Mit Fotos von Isi Tenenbaum. Tuvia Tenenbom, aufgewachsen als Sohn eines Rabbiners in Jerusalem, begibt sich auf Entdeckungsreise durch Deutschland: von Nord nach Süd, von Ost nach West, in die Stadt, aufs Land, in die Kirchen und in die Kneipen. Auf seiner Suche nach der deutschen Identität schreckt er vor keiner Begegnung zurück. Er interviewt Helmut Schmidt, Giovanni di Lorenzo und Kai Diekmann, er ist zu Gast in einem rechtsradikalen Club, er begleitet linke Autonome auf Erste-Mai-Demonstrationen. Er beobachtet die Biertrinkernation im WM-Sommer 2010, er besucht Synagogen, die Konzentrationslager Dachau und Buchenwald, den Weltkirchentag, die Passionsspiele in Oberammergau. Er spricht mit Studenten und Professoren, mit Bankern und Industriellen, mit Politikern und Künstlern, mit Bürgermeistern und Schrebergartenbesitzern, mit Obdachlosen und Junkies. Quer durch alle gesellschaftlichen Schichten stellt er immer wieder die gleichen, drängenden Fragen: Wie ist es um den Nationalstolz der Deutschen bestellt? Wie gehen sie mit der deutschen Vergangenheit, wie mit dem Antisemitismus um? Wie reflektiert und kritisch sind sie dabei?
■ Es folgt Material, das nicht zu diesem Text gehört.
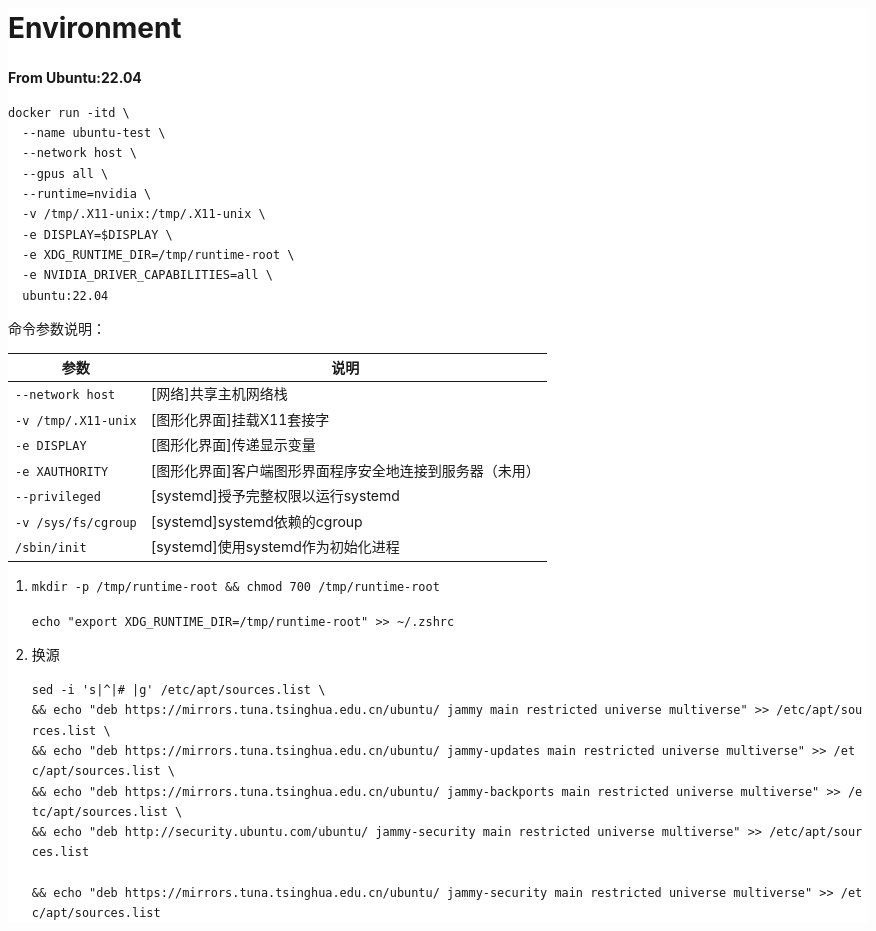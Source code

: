 # Environment

**From Ubuntu:22.04**

```shell
docker run -itd \
  --name ubuntu-test \
  --network host \
  --gpus all \
  --runtime=nvidia \
  -v /tmp/.X11-unix:/tmp/.X11-unix \
  -e DISPLAY=$DISPLAY \
  -e XDG_RUNTIME_DIR=/tmp/runtime-root \
  -e NVIDIA_DRIVER_CAPABILITIES=all \
  ubuntu:22.04
```

命令参数说明：

| 参数                | 说明                                                     |
| ------------------- | -------------------------------------------------------- |
| `--network host`    | [网络]共享主机网络栈                                     |
| `-v /tmp/.X11-unix` | [图形化界面]挂载X11套接字                                |
| `-e DISPLAY`        | [图形化界面]传递显示变量                                 |
| `-e XAUTHORITY`     | [图形化界面]客户端图形界面程序安全地连接到服务器（未用） |
| `--privileged`      | [systemd]授予完整权限以运行systemd                       |
| `-v /sys/fs/cgroup` | [systemd]systemd依赖的cgroup                             |
| `/sbin/init`        | [systemd]使用systemd作为初始化进程                       |

1. `mkdir -p /tmp/runtime-root && chmod 700 /tmp/runtime-root`

   `echo "export XDG_RUNTIME_DIR=/tmp/runtime-root" >> ~/.zshrc`

2. 换源

   ```shell
   sed -i 's|^|# |g' /etc/apt/sources.list \
   && echo "deb https://mirrors.tuna.tsinghua.edu.cn/ubuntu/ jammy main restricted universe multiverse" >> /etc/apt/sources.list \
   && echo "deb https://mirrors.tuna.tsinghua.edu.cn/ubuntu/ jammy-updates main restricted universe multiverse" >> /etc/apt/sources.list \
   && echo "deb https://mirrors.tuna.tsinghua.edu.cn/ubuntu/ jammy-backports main restricted universe multiverse" >> /etc/apt/sources.list \
   && echo "deb http://security.ubuntu.com/ubuntu/ jammy-security main restricted universe multiverse" >> /etc/apt/sources.list
   
   && echo "deb https://mirrors.tuna.tsinghua.edu.cn/ubuntu/ jammy-security main restricted universe multiverse" >> /etc/apt/sources.list
   ```
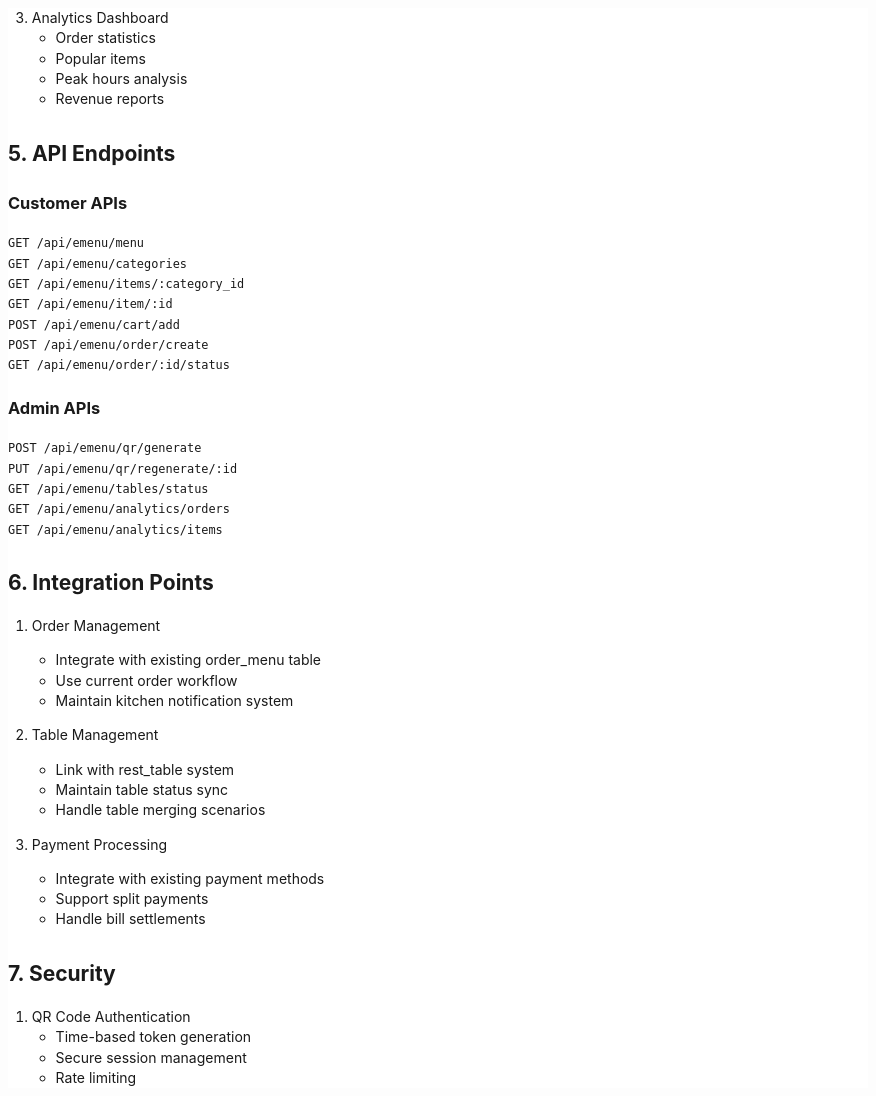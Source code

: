 3. Analytics Dashboard
   - Order statistics
   - Popular items
   - Peak hours analysis
   - Revenue reports

## 5. API Endpoints

### Customer APIs

```
GET /api/emenu/menu
GET /api/emenu/categories
GET /api/emenu/items/:category_id
GET /api/emenu/item/:id
POST /api/emenu/cart/add
POST /api/emenu/order/create
GET /api/emenu/order/:id/status
```

### Admin APIs

```
POST /api/emenu/qr/generate
PUT /api/emenu/qr/regenerate/:id
GET /api/emenu/tables/status
GET /api/emenu/analytics/orders
GET /api/emenu/analytics/items
```

## 6. Integration Points

1. Order Management
   - Integrate with existing order_menu table
   - Use current order workflow
   - Maintain kitchen notification system

2. Table Management
   - Link with rest_table system
   - Maintain table status sync
   - Handle table merging scenarios

3. Payment Processing
   - Integrate with existing payment methods
   - Support split payments
   - Handle bill settlements

## 7. Security

1. QR Code Authentication
   - Time-based token generation
   - Secure session management
   - Rate limiting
Rezensionsnotiz zu Neue Zürcher Zeitung, 01.03.2013

Sieglinde Geisel zweifelt ein wenig an den hehren Absichten von Tuvia Tenenbom, denn: "Wer ernsthaft gegen den Antisemitismus kämpft, hat keinen Grund, sich seine Antisemiten herbeizuschreiben", meint sie. Und genau das tut Tenenbom ihr zufolge, er verdreht Aussagen, suggeriert böswillig und zieht voreilige Schlüsse, so sehr, dass einige Interviewpartner des Autors rechtliche Schritte gegen ihre Darstellung in "Allein unter Deutschen" erwägen, wie die Rezensentin weiß. Dabei findet sie das Spiel, das Tenenbom treibt, stellenweise hoch amüsant, er treibt es ihr bloß zu weit, zum Beispiel wenn er einer Friedensaktivistin in den Mund lege, sie sei zwar für eine heile Welt, allerdings "vorausgesetzt, der Jude bleibt draußen". Der "Blick des tumben Außenseiters" eigne sich zwar für humorvolle Einlagen, für eine ernsthafte Auseinandersetzung mit offenem oder latentem Antisemitismus in Deutschland taugt er kaum, so das Fazit der Rezensentin.

Rezensionsnotiz zu Die Tageszeitung, 15.12.2012

Der Erkenntnisgewinn dieses Buchs ist gleich null, konstatiert Barbara Bollwahn in einer eher ungnädigen Kritik dieses umstrittenen Buchs. Ihr gefällt die Sacha Baron Cohen-Attitüde nicht, mit der sich Tenenbom etwa auf den Balkon des Hotels Elefant in Weimar stellt, wo einst auch Hitler logierte, und wie dieser herunterwinkt. Sie findet's nicht witzig, und auch nicht intelligent. Leicht erstaunt registriert sie auch, dass Tenenbom die Deutschen zwar durchweg als Antisemiten identifiziert, aber dennoch behauptet, sie irgendwie zu lieben. Und sei es nur wegen ihrer Schnitzel.